The equal numbers of men and women, their equal longevity, and consequently equal power of enduring the wear and tear of life, prove the equal general vital power of the sexes.

In considering further the special sexual manifestations of the two sexes, we observe that the power of reproduction commences at an earlier age in women than in men. The physical life of the sexual faculties at the same early age is more vigorous in the female than in the male, and all those social interests which centre round sex in the human race are in the young woman stronger; whilst at the same age the experience and intellectual development which should give dignity and profundity to the noble object of sex—parentage—are not yet attained. The ‘eagerness for a romance’ and the unconscious impulse towards parentage are developed earlier, and absorb a larger proportion of vital force in the girl than in the boy.
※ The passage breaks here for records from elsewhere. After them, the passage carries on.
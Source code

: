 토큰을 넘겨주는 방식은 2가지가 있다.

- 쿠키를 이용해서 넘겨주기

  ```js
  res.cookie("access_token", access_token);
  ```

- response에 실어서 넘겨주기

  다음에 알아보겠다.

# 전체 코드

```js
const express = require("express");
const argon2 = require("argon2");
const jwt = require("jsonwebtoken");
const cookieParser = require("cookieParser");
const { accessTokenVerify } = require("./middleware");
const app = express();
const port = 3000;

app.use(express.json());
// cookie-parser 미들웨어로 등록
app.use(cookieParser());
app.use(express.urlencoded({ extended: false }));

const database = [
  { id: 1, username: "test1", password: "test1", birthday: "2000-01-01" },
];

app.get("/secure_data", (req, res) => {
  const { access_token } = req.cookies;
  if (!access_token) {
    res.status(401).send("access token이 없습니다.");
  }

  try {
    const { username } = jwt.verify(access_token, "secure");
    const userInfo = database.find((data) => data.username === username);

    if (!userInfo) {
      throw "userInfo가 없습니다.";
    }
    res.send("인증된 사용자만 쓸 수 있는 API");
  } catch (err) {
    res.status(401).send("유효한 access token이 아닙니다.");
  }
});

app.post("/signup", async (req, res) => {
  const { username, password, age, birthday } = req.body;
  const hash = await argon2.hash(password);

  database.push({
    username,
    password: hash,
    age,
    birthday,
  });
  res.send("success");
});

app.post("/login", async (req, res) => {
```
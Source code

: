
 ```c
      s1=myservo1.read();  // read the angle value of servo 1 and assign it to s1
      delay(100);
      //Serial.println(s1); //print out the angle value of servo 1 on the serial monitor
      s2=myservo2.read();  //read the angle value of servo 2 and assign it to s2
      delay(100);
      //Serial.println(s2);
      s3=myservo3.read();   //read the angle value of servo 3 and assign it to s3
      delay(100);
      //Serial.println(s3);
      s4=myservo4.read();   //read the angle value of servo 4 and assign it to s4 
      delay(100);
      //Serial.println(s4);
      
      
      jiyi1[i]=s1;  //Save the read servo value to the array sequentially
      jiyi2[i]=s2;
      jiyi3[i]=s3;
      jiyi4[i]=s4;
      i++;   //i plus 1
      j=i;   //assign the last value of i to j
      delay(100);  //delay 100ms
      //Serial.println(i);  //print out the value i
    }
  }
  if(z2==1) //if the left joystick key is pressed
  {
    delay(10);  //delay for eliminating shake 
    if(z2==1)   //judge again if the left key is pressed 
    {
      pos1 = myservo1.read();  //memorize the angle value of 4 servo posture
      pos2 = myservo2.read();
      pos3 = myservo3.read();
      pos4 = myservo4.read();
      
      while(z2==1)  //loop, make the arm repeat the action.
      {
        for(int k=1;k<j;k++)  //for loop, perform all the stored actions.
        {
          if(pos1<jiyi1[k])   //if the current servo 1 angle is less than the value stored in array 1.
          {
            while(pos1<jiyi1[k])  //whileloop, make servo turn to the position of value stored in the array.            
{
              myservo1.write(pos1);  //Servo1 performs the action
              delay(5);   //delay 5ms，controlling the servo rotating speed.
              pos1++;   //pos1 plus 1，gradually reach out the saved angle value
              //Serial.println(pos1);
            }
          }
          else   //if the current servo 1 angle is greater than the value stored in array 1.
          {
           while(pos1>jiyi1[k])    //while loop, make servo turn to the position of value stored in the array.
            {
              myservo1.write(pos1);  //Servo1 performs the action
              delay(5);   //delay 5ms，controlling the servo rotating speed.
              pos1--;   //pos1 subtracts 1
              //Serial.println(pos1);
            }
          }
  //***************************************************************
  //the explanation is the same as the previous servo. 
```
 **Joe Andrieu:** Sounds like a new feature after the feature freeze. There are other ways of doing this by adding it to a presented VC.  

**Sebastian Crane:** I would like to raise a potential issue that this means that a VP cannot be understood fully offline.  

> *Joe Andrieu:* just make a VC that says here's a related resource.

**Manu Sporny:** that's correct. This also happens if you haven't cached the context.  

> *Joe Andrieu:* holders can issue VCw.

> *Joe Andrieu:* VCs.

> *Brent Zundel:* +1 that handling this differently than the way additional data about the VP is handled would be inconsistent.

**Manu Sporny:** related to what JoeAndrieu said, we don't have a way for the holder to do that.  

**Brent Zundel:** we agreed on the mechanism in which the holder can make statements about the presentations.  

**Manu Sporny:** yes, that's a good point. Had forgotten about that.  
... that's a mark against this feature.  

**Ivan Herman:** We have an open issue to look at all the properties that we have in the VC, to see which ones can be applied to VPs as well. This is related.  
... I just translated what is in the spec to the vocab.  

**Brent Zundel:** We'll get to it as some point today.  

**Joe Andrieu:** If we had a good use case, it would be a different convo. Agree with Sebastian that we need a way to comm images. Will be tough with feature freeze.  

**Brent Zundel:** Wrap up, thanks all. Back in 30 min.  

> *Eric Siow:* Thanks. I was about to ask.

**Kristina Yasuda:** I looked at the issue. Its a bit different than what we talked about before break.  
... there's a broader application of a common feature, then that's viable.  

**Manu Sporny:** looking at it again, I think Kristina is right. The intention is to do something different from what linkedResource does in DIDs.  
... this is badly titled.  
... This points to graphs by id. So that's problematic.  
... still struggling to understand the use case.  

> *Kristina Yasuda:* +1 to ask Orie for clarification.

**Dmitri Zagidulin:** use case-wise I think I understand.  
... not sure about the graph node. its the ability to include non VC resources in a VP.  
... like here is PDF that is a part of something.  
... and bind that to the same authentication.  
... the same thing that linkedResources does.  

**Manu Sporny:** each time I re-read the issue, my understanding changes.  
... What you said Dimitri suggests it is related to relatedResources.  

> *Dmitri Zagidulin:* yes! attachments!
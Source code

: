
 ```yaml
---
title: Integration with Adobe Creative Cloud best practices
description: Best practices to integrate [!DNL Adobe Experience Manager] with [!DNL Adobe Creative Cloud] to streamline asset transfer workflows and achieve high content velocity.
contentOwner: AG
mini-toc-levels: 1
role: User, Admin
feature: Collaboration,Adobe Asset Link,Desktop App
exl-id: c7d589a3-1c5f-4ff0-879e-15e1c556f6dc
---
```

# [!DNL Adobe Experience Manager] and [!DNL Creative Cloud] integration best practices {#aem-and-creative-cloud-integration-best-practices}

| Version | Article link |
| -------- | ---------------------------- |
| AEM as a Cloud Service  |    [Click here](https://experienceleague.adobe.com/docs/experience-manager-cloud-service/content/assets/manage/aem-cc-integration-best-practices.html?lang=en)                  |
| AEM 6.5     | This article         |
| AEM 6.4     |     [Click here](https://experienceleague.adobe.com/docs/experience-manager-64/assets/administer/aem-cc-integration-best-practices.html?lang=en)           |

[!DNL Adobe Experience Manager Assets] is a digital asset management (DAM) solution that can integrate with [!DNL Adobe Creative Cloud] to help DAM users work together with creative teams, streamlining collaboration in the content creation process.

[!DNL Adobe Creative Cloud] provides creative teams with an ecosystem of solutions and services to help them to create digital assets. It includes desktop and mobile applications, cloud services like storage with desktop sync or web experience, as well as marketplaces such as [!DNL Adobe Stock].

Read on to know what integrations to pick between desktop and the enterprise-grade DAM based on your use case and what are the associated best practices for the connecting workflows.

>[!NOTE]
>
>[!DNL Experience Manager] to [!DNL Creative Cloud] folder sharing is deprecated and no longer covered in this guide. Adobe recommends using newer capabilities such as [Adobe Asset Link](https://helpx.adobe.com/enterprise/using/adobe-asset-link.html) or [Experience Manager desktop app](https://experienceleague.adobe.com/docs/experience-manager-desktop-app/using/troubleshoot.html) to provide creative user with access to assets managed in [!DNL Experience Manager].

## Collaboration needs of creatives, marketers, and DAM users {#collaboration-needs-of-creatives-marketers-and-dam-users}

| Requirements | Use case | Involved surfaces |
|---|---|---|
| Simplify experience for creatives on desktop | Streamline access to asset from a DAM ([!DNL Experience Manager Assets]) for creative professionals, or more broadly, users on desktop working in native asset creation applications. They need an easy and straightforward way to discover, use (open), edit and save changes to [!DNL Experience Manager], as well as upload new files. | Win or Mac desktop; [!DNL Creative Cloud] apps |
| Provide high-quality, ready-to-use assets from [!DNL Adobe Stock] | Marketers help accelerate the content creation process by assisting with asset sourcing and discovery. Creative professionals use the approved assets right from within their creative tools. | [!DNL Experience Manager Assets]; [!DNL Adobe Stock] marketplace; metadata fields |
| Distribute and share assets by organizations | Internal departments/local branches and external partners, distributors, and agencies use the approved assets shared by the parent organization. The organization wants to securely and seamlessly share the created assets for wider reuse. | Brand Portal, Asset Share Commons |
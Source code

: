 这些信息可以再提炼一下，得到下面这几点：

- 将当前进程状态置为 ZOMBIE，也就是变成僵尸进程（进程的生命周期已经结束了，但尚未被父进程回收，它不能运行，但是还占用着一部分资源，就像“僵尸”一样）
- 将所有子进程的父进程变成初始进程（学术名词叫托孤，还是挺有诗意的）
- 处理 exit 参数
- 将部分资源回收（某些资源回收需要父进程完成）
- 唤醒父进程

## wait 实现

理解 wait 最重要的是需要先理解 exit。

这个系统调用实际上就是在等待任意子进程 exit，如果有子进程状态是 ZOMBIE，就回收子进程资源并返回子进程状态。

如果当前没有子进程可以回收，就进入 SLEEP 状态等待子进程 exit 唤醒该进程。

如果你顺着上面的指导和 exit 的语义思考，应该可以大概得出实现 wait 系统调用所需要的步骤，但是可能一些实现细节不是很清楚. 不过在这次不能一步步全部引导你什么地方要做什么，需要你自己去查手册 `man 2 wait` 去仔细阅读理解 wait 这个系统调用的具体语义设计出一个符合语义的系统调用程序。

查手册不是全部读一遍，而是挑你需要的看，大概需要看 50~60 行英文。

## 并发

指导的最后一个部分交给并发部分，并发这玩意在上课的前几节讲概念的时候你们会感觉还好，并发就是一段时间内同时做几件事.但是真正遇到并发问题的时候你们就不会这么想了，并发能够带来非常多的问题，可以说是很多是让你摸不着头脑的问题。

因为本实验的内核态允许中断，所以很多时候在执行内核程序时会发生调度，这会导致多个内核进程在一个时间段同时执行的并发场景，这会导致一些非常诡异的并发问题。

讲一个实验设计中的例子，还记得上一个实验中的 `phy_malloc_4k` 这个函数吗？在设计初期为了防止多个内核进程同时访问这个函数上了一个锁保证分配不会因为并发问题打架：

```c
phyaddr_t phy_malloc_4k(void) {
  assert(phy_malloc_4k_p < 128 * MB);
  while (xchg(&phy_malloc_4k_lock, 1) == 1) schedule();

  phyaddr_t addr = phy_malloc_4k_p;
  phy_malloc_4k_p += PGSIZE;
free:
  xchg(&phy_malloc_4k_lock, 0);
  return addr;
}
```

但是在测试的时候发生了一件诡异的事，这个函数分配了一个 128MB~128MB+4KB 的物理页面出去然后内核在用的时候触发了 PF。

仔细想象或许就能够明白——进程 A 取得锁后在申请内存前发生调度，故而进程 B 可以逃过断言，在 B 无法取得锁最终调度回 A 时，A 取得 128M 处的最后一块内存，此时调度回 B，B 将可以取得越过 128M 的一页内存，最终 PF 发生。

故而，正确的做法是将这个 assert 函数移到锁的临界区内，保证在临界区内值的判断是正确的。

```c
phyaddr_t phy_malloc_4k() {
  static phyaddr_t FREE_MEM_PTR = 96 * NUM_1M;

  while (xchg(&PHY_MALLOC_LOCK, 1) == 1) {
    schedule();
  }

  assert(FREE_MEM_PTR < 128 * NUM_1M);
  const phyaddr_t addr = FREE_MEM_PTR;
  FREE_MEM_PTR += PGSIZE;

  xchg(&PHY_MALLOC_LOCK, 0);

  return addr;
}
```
At a later age, when physical sex is fully developed in the young adult, we are still struck by the greater proportion of vital force demanded from or given by women to all that is involved in sexual life. The physical functions of sex weigh more imperiously upon the woman than the man, compel more thought and care, and necessitate more enlightened intelligence in the general arrangements of life. Physical sex is a larger factor in the life of the woman, unmarried or married, than in the life of the man, and this is the case at every period of the full vigour of life. In order to secure the perfect health and independent freedom which is the birthright of every rational human being, larger wisdom is required for the maintenance of perfect physical health in the woman than in the man, this function being a more important element in the one than in the other.

If this be true of the physical element of sex, it is equally true of the mental element. No careful observer can fail to remark the larger proportionate amount of thought and feeling, as compared with the total vital force of the individual, which we find given by women to all that concerns the subject of sex. Words spoken, slight courtesies rendered, excite a more permanent interest in women. That which may be the mere passing thought or action of the man, at once forgotten by him, obliterated by a thousand other intellectual or practical interests in his life, often make a quite undue impression upon the woman. Incidents are thought of over and over again, and are supposed to mean much more than they do mean. A romance or a scandal, a tale of true or false love, will always excite interest, where business, politics, science, or philosophy will fall upon deaf ears. All that concerns the mental aspect of sex, the special attraction which draws one sex towards the other, is exhibited in greater proportionate force by women, is more steady and enduring, and occupies a larger amount of their thought and interest.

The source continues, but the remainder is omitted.